Farmlands for Rent
A local government gives its share in
promoting entrepreneurship in Cavite
By Anne dela Cruz
Back in 2002, Rene Tongson, a councilor of Amadeo,
Cavite, received a phone call from a rather excited Amadeo
Mayor Albert Ambagan, Jr. The then 24-year-old mayor had an
idea that would not only generate livelihood and income for
his constituents but profit for those who would invest in
his idea.
Ambagan’s main objective was to save
the town’s ailing coffee industry. The problem, however,
was not only limited to Amadeo. The country’s coffee
yield had experienced a serious slump over the years. Thus,
local coffee production now even falls short of local coffee
demand.
Because of this shortfall, the country has been forced to
import coffee from neighbors like Indonesia, Laos, Burma,
and Vietnam. This has cost the country almost P1.2 billion.
“There is a sort of godfather system
in sports which the mayor wanted to utilize especially with
the idle farmlands in Amadeo,” Tongson related. “He
was asking what the right term would be to adopt for his project,
and I told him he just got the word—adopt.”
When they met after that phone call, Tongson
was instructed to come up with the framework of the program
at the soonest possible time. Thus was born the “Adopt-a-Farm
Program” of the local government of Amadeo, Cavite.
It was conceptualized under the auspices of the Presidential
Task Force on Coffee Rehabilitation, now known as the National
Coffee Development Board.
When the project was first conceptualized,
the main objective was to encourage the private sector to
participate in the revitalization of the Amadeo coffee industry.
Under the scheme, the investor - or adoptee as they are called
- will be paying the landowner P1 per square meter of farmland
or P10,000 per hectare in rent per year, for a period of five
years.
About 1,500 hectares of Amadeo’s 4,000 hectares of coffee
plantation will benefit from the program. In the long run,
the local government hopes to increase productivity of these
coffee farmlands to 8,000 metric tons of coffee or approximately
P3.5 million worth of green beans in a year.

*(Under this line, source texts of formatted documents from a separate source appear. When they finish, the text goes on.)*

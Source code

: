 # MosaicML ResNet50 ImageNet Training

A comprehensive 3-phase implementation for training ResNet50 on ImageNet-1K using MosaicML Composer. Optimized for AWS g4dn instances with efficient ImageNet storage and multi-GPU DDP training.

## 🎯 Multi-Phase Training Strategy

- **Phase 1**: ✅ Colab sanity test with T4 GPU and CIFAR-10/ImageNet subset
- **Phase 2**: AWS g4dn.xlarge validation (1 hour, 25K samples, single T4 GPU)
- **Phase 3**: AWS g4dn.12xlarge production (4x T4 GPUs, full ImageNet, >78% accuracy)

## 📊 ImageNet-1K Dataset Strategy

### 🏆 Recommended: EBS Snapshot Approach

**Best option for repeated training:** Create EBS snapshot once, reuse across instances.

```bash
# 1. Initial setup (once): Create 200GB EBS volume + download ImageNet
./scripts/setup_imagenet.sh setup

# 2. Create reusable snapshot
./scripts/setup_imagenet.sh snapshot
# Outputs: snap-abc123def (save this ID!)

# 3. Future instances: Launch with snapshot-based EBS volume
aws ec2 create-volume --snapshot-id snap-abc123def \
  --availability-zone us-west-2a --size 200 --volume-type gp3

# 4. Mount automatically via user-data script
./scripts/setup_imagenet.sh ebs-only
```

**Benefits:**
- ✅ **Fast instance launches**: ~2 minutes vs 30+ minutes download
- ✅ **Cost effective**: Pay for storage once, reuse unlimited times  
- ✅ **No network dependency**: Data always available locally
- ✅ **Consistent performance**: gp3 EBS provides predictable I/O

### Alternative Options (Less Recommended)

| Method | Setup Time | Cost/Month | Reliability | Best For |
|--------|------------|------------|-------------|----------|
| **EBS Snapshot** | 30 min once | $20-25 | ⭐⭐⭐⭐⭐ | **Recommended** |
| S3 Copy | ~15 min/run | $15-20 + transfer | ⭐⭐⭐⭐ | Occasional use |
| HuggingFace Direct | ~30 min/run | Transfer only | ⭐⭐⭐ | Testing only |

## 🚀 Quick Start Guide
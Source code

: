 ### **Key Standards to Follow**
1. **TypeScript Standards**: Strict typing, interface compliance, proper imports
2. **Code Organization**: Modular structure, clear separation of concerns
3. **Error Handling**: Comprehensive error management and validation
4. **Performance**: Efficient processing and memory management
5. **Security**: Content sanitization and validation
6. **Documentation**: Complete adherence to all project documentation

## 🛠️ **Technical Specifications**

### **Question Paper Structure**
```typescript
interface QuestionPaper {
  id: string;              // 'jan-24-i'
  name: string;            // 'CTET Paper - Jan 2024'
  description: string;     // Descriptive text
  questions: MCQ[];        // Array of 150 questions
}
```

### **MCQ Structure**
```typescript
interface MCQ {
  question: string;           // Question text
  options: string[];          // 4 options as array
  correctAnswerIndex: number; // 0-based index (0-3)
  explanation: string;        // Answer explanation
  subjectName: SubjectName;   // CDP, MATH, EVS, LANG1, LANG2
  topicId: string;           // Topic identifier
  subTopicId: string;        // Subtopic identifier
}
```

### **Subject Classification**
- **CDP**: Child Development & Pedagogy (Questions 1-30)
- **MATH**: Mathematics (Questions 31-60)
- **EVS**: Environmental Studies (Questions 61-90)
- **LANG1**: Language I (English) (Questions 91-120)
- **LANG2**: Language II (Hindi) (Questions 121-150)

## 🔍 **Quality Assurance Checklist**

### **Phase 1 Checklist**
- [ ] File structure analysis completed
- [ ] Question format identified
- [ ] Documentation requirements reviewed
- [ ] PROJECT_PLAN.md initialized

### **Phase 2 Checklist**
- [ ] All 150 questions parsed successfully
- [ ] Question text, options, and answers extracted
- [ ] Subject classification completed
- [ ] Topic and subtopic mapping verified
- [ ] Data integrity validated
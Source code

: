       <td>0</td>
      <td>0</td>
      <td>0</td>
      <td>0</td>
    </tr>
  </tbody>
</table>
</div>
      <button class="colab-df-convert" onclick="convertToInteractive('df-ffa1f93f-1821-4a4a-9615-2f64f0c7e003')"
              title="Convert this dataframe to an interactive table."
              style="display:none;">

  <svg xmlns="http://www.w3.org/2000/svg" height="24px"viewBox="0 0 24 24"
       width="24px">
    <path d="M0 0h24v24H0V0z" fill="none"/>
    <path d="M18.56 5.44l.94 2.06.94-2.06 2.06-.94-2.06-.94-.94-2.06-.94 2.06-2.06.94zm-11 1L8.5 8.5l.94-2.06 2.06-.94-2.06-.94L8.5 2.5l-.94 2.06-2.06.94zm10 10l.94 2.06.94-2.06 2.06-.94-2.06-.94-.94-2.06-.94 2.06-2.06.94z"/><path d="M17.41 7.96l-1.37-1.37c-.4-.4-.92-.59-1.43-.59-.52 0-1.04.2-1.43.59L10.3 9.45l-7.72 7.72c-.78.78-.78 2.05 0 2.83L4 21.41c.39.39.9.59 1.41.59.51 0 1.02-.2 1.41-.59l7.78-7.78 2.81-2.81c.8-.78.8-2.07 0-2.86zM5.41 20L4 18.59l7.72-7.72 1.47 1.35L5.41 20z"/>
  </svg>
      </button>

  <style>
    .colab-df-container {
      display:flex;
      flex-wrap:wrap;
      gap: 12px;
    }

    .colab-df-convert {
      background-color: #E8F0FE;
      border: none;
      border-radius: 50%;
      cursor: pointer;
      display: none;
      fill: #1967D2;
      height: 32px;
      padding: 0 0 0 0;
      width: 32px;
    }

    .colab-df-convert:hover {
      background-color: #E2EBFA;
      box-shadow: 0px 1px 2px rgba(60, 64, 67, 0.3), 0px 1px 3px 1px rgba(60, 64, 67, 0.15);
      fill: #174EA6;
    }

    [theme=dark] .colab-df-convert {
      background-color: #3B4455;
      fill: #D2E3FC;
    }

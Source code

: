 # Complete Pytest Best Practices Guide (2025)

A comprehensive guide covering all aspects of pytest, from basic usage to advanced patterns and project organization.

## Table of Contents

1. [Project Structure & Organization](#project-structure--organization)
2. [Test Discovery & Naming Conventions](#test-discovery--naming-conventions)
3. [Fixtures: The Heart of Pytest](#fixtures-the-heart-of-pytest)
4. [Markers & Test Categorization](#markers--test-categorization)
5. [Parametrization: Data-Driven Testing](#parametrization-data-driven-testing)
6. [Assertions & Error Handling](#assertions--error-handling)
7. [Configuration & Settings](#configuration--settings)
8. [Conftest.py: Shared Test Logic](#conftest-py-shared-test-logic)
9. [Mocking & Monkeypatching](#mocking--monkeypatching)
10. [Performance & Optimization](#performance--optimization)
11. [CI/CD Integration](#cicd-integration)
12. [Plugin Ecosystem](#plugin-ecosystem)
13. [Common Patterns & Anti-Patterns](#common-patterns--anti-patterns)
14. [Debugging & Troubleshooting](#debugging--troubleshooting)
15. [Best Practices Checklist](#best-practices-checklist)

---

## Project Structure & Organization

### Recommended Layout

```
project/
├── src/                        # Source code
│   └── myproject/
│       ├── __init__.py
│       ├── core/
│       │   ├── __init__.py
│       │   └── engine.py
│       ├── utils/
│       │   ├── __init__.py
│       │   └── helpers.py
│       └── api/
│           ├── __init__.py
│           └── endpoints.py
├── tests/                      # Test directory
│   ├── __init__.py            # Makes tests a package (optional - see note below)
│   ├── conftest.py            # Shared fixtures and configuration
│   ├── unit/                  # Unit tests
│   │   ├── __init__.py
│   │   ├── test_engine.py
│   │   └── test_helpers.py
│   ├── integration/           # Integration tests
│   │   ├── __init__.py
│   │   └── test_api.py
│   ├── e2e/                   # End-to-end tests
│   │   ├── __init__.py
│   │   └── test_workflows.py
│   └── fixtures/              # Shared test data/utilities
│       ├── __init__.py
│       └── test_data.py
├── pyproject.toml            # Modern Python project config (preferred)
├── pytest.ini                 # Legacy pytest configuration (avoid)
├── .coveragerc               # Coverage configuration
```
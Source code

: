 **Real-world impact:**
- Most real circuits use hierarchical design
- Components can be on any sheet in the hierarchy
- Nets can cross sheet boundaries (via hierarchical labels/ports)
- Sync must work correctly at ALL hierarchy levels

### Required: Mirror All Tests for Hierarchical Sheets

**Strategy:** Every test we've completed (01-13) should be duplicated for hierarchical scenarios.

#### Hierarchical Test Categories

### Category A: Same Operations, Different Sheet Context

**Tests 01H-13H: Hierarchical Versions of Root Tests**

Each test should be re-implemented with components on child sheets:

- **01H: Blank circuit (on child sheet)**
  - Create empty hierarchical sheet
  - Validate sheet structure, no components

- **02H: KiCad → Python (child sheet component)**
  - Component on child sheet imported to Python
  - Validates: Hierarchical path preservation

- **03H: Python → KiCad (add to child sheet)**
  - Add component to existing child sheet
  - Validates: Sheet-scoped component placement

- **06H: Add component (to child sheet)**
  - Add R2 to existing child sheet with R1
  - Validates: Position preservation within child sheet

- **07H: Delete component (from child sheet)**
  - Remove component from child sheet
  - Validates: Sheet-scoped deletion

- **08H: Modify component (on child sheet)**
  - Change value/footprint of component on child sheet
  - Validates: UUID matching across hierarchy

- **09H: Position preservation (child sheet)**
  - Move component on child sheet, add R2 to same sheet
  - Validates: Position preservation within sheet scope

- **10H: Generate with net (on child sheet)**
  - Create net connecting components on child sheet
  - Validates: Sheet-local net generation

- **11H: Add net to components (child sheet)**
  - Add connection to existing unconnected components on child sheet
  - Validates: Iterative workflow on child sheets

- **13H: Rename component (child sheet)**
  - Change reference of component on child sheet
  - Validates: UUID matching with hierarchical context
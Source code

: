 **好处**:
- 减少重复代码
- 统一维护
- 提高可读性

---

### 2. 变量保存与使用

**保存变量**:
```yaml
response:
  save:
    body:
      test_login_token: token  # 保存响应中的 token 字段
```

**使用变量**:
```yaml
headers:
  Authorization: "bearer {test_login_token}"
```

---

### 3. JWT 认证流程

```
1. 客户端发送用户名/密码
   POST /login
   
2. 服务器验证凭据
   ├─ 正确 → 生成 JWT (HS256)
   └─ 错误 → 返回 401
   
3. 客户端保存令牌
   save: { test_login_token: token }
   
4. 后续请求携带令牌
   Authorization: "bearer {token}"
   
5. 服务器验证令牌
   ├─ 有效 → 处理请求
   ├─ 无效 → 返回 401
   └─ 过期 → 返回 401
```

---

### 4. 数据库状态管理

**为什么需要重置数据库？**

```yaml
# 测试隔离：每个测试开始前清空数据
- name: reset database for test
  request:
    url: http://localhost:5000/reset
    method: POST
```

“What makes this program stand out is
the fact that you will be assisted by the local government
of Amadeo,” said Tongson. “We will provide you
with farm technicians who will help you manage the land you
will be adopting and we will really make sure that your investment
will not fail.”
To take part in the Adopt-a-Farm Program, one
will have to personally visit Amadeo’s municipal agriculturist
and undergo an orientation and technical briefing about coffee
farming. After that, he will visit the farm of his choice
and will enter into a memorandum of agreement with the landowner
in the presence of local government officials.
“The landowners will benefit from the
program because their idle lands will be cultivated and fertilized
and real estate taxes will be taken care of,” he said.
“Besides, more job opportunities will be generated for
our constituents and this means that they won’t have
to go out of Amadeo to look for jobs.”
In addition to the P1 per square meter rent
for the piece of land (or a total of P10,000 per hectare),
expect to spend between P80,000 to P160,000 more before the
actual farming takes place. The amount will depend on the
state of the farm and will also cover the salaries of the
farm hands.
Since it takes about three years to harvest
coffee trees, Tongson said Ambagan decided to introduce intercropping.
This would enable adoptees to earn additional income while
waiting for the harvest of the coffee trees. They have tapped
the East-West Seed Company to help them in the intercropping
program.
“We found out that the vegetables that
are suitable for intercropping with coffee are ampalaya, squash,
watermelon, tomato, eggplant, sweet pepper, and hot pepper,
and it takes only three and a half months to harvest,”
he said. “For that, you would have to set aside an additional
P15,000.”
Since the local government has been able to
come up with buyers for their agricultural products including
coffee, adoptees can expect to make P60,000 to P80,000 per
hectare per year.
Tongson reminded though that the farm can only
be adopted for five years, and that it would be up to the
landowner and the adoptee to decide whether they would want
to go beyond the contracted period.
“The main purpose of this program is
to rejuvenate our coffee farms and the adoptees are just there
to jumpstart this,” he said. “We do not want our
farmers to become complacent because, eventually, we would
like them to take over their own farms and do the farming
themselves.”
Noteworthy, Amadeo also came up in 2002 with
the “Pahimis” coffee festival which seeks to promote
agri-tourism in the town with coffee as the main showcase.
“This is an annual celebration of thanksgiving
held on the second week of February every year,” Tongson
said. “Amadeo will also be promoted as a tourist destination
with the colorful and rhythmic street dancing in coffee costumes,
trades and expositions and farm tours.”
He added that Ambagan had already made sure
that the Adopt-a-Farm program would continue even if he is
no longer mayor of Amadeo.
“Once the program has stabilized, we will be turning
it over to the Amadeo Tourism Council,” Tongson said.